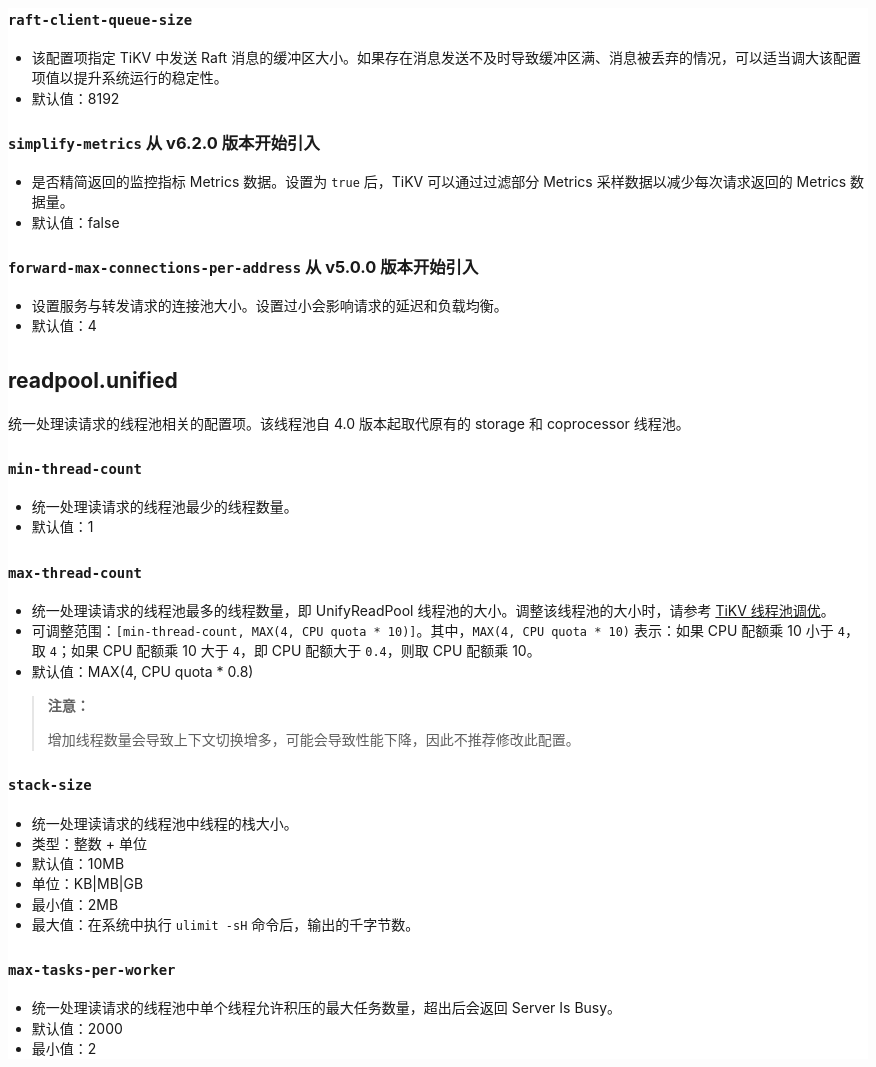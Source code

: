### `raft-client-queue-size`

+ 该配置项指定 TiKV 中发送 Raft 消息的缓冲区大小。如果存在消息发送不及时导致缓冲区满、消息被丢弃的情况，可以适当调大该配置项值以提升系统运行的稳定性。
+ 默认值：8192

### `simplify-metrics` <span class="version-mark">从 v6.2.0 版本开始引入</span>

+ 是否精简返回的监控指标 Metrics 数据。设置为 `true` 后，TiKV 可以通过过滤部分 Metrics 采样数据以减少每次请求返回的 Metrics 数据量。
+ 默认值：false

### `forward-max-connections-per-address` <span class="version-mark">从 v5.0.0 版本开始引入</span>

+ 设置服务与转发请求的连接池大小。设置过小会影响请求的延迟和负载均衡。
+ 默认值：4

## readpool.unified

统一处理读请求的线程池相关的配置项。该线程池自 4.0 版本起取代原有的 storage 和 coprocessor 线程池。

### `min-thread-count`

+ 统一处理读请求的线程池最少的线程数量。
+ 默认值：1

### `max-thread-count`

+ 统一处理读请求的线程池最多的线程数量，即 UnifyReadPool 线程池的大小。调整该线程池的大小时，请参考 [TiKV 线程池调优](/tune-tikv-thread-performance.md#tikv-线程池调优)。
+ 可调整范围：`[min-thread-count, MAX(4, CPU quota * 10)]`。其中，`MAX(4, CPU quota * 10)` 表示：如果 CPU 配额乘 10 小于 `4`，取 `4`；如果 CPU 配额乘 10 大于 `4`，即 CPU 配额大于 `0.4`，则取 CPU 配额乘 10。
+ 默认值：MAX(4, CPU quota * 0.8)

> **注意：**
>
> 增加线程数量会导致上下文切换增多，可能会导致性能下降，因此不推荐修改此配置。

### `stack-size`

+ 统一处理读请求的线程池中线程的栈大小。
+ 类型：整数 + 单位
+ 默认值：10MB
+ 单位：KB|MB|GB
+ 最小值：2MB
+ 最大值：在系统中执行 `ulimit -sH` 命令后，输出的千字节数。

### `max-tasks-per-worker`

+ 统一处理读请求的线程池中单个线程允许积压的最大任务数量，超出后会返回 Server Is Busy。
+ 默认值：2000
+ 最小值：2
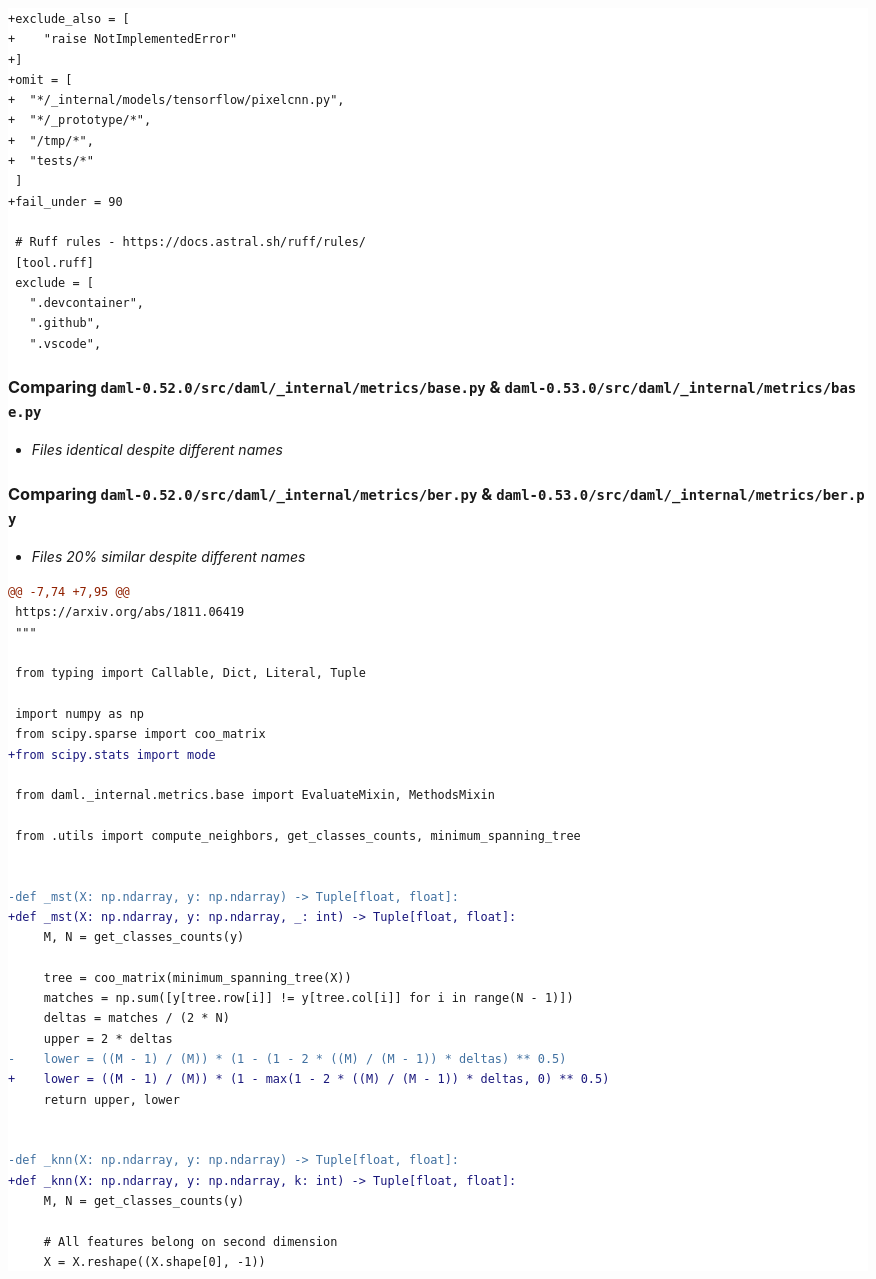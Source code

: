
 ```
+exclude_also = [
+    "raise NotImplementedError"
+]
+omit = [
+  "*/_internal/models/tensorflow/pixelcnn.py",
+  "*/_prototype/*",
+  "/tmp/*",
+  "tests/*"
 ]
+fail_under = 90
 
 # Ruff rules - https://docs.astral.sh/ruff/rules/
 [tool.ruff]
 exclude = [
   ".devcontainer",
   ".github",
   ".vscode",
```

### Comparing `daml-0.52.0/src/daml/_internal/metrics/base.py` & `daml-0.53.0/src/daml/_internal/metrics/base.py`

 * *Files identical despite different names*

### Comparing `daml-0.52.0/src/daml/_internal/metrics/ber.py` & `daml-0.53.0/src/daml/_internal/metrics/ber.py`

 * *Files 20% similar despite different names*

```diff
@@ -7,74 +7,95 @@
 https://arxiv.org/abs/1811.06419
 """
 
 from typing import Callable, Dict, Literal, Tuple
 
 import numpy as np
 from scipy.sparse import coo_matrix
+from scipy.stats import mode
 
 from daml._internal.metrics.base import EvaluateMixin, MethodsMixin
 
 from .utils import compute_neighbors, get_classes_counts, minimum_spanning_tree
 
 
-def _mst(X: np.ndarray, y: np.ndarray) -> Tuple[float, float]:
+def _mst(X: np.ndarray, y: np.ndarray, _: int) -> Tuple[float, float]:
     M, N = get_classes_counts(y)
 
     tree = coo_matrix(minimum_spanning_tree(X))
     matches = np.sum([y[tree.row[i]] != y[tree.col[i]] for i in range(N - 1)])
     deltas = matches / (2 * N)
     upper = 2 * deltas
-    lower = ((M - 1) / (M)) * (1 - (1 - 2 * ((M) / (M - 1)) * deltas) ** 0.5)
+    lower = ((M - 1) / (M)) * (1 - max(1 - 2 * ((M) / (M - 1)) * deltas, 0) ** 0.5)
     return upper, lower
 
 
-def _knn(X: np.ndarray, y: np.ndarray) -> Tuple[float, float]:
+def _knn(X: np.ndarray, y: np.ndarray, k: int) -> Tuple[float, float]:
     M, N = get_classes_counts(y)
 
     # All features belong on second dimension
     X = X.reshape((X.shape[0], -1))
```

---*---

## What is being asked
Please copy out each line of the listing above that contains the string "thread".

## Response area
### `min-thread-count`
### `max-thread-count`
+ 统一处理读请求的线程池最多的线程数量，即 UnifyReadPool 线程池的大小。调整该线程池的大小时，请参考 [TiKV 线程池调优](/tune-tikv-thread-performance.md#tikv-线程池调优)。
+ 可调整范围：`[min-thread-count, MAX(4, CPU quota * 10)]`。其中，`MAX(4, CPU quota * 10)` 表示：如果 CPU 配额乘 10 小于 `4`，取 `4`；如果 CPU 配额乘 10 大于 `4`，即 CPU 配额大于 `0.4`，则取 CPU 配额乘 10。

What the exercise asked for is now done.